« L’état de pure conscience dénuée de tout contenu, sujet qui peut sembler déconcertant à première vue, est un état dont tous les contemplatifs ont fait l’expérience », souligne le moine bouddhiste Matthieu Ricard. En effet, quiconque fait l’effort de stabiliser et de clarifier son esprit peut connaître cet état de non-identification à ses pensées et devenir ainsi « conscient » de ce que les bouddhistes appellent la « nature fondamentale de la conscience » autrement dit la vacuité. « Dans la théorie du Grand Véhicule Mahayana et Vajrayana il n’y a pas de différence entre le monde intérieur et la réalité physique extérieure. La dualité matière-conscience ou encore le problème corps-esprit est un faux débat étant donné qu’aucun des deux n’est doté d’une existence indépendante et intrinsèque. Un objet n’existe pas en soi. Il est toujours dépendant d’un autre objet. L’expérience est une bulle complète dans laquelle le sujet et l’objet sont unis. Le monde dualiste cartésien postulant une réalité matérielle et une conscience immatérielle ne pouvant entretenir de lien avec la première apparaît ainsi comme une hallucination », explique Patrick Carré sinologue, tibétologue, traducteur et écrivain français.

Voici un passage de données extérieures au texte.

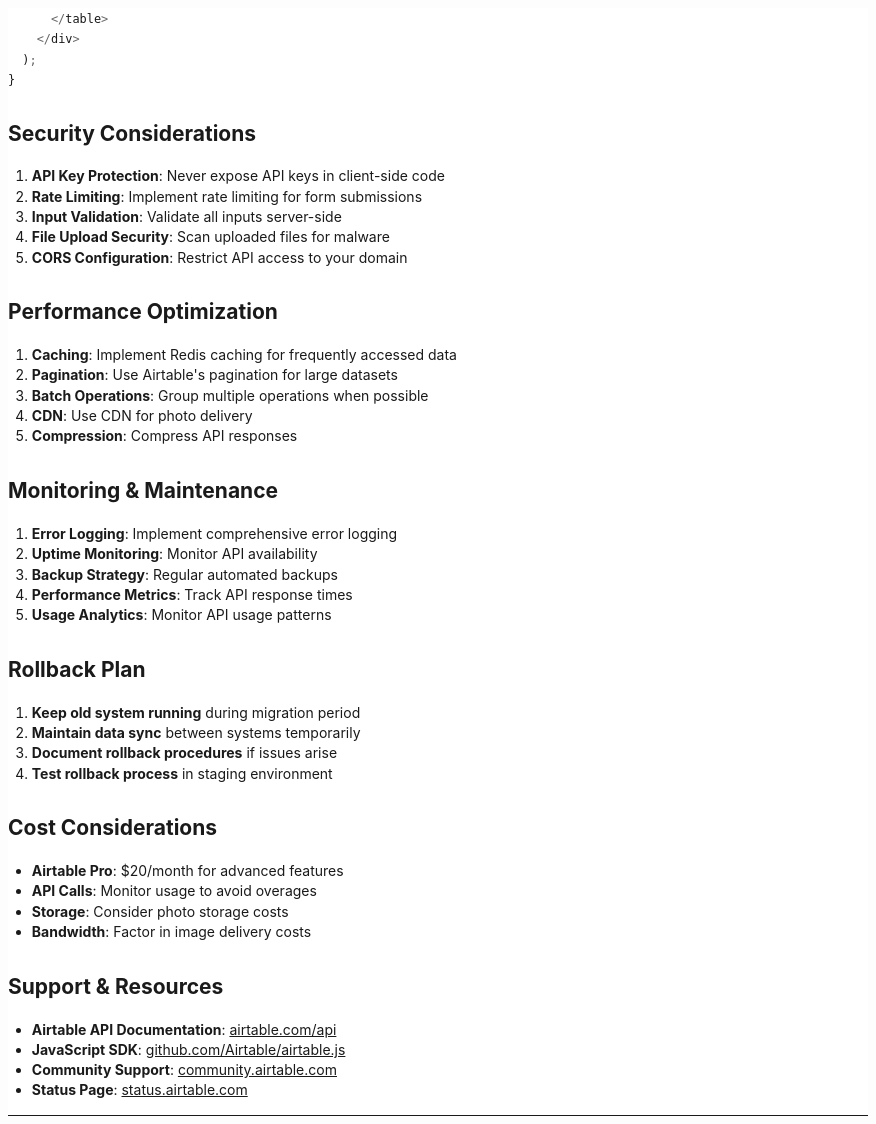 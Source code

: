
 ```typescript
      </table>
    </div>
  );
}
```

## Security Considerations

1. **API Key Protection**: Never expose API keys in client-side code
2. **Rate Limiting**: Implement rate limiting for form submissions
3. **Input Validation**: Validate all inputs server-side
4. **File Upload Security**: Scan uploaded files for malware
5. **CORS Configuration**: Restrict API access to your domain

## Performance Optimization

1. **Caching**: Implement Redis caching for frequently accessed data
2. **Pagination**: Use Airtable's pagination for large datasets
3. **Batch Operations**: Group multiple operations when possible
4. **CDN**: Use CDN for photo delivery
5. **Compression**: Compress API responses

## Monitoring & Maintenance

1. **Error Logging**: Implement comprehensive error logging
2. **Uptime Monitoring**: Monitor API availability
3. **Backup Strategy**: Regular automated backups
4. **Performance Metrics**: Track API response times
5. **Usage Analytics**: Monitor API usage patterns

## Rollback Plan

1. **Keep old system running** during migration period
2. **Maintain data sync** between systems temporarily
3. **Document rollback procedures** if issues arise
4. **Test rollback process** in staging environment

## Cost Considerations

- **Airtable Pro**: $20/month for advanced features
- **API Calls**: Monitor usage to avoid overages
- **Storage**: Consider photo storage costs
- **Bandwidth**: Factor in image delivery costs

## Support & Resources

- **Airtable API Documentation**: [airtable.com/api](https://airtable.com/api)
- **JavaScript SDK**: [github.com/Airtable/airtable.js](https://github.com/Airtable/airtable.js)
- **Community Support**: [community.airtable.com](https://community.airtable.com)
- **Status Page**: [status.airtable.com](https://status.airtable.com)

---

Pour sortir de cette méprise illusoire, les bouddhistes proposent d’expérimenter deux voies : celle de l’action charitable et celle de la méditation. L’accent est porté sur le changement intérieur que ces expériences impliquent à force d’entraînement. Dans sa quête pour expliquer la conscience, Michel Bitbol, à la fois physicien, médecin et philosophe, se questionne sur sa capacité à se saisir, elle-même, dans sa totalité : « S’interroger sur l’origine de la conscience est une activité peu ordinaire, parce que moins qu’aucune autre, elle ne saurait ignorer qu’elle est tournée vers elle-même. Dans une telle recherche, on ne peut pas se contenter de se poser fermement, avec une volonté d’élucidation, face à un objet d’étude. Car d’une part, l’objet dont il est question n’en est pas un, mais s’identifie à l’état du chercheur en train de se tendre vers lui. Et d’autre part, percevoir clairement cette configuration vertigineusement autoréférentielle exige un profond travail sur soi ». Il s’agit avant tout d’un chemin intérieur impliquant la transformation du chercheur.
Tout repose sur l’expérience, elle n’a de réalité que pour celui qui la vit.
Mais de quelle conscience parle-t-on ? Dans les dictionnaires, il est mentionné que le concept de conscience est multiple. Dans son sens premier, elle fait référence au savoir, mais désigne aussi tous les états mentaux ou émotionnels qui s’accompagnent d’une expérience vécue. La conscience semblerait englober ainsi l’appréhension subjective de nos expériences et la perception objective de la réalité. Par elle – et c’est surtout sur ce point que les spécialistes du bouddhisme insistent – nous est aussi donnée la capacité d’agir sur nous-même pour nous transformer. Dans tous les cas, elle est forcément reliée à l’expérience vécue par chacun – unique par définition – et ne peut se limiter à se définir de façon purement théorique. D’ailleurs comme le souligne justement Michel Bitbol, ce qui l’a guidé pour définir la conscience dans son livre, « c’est un exercice incessant d’attention qui permet de ne pas se perdre dans des raisonnements abstraits ».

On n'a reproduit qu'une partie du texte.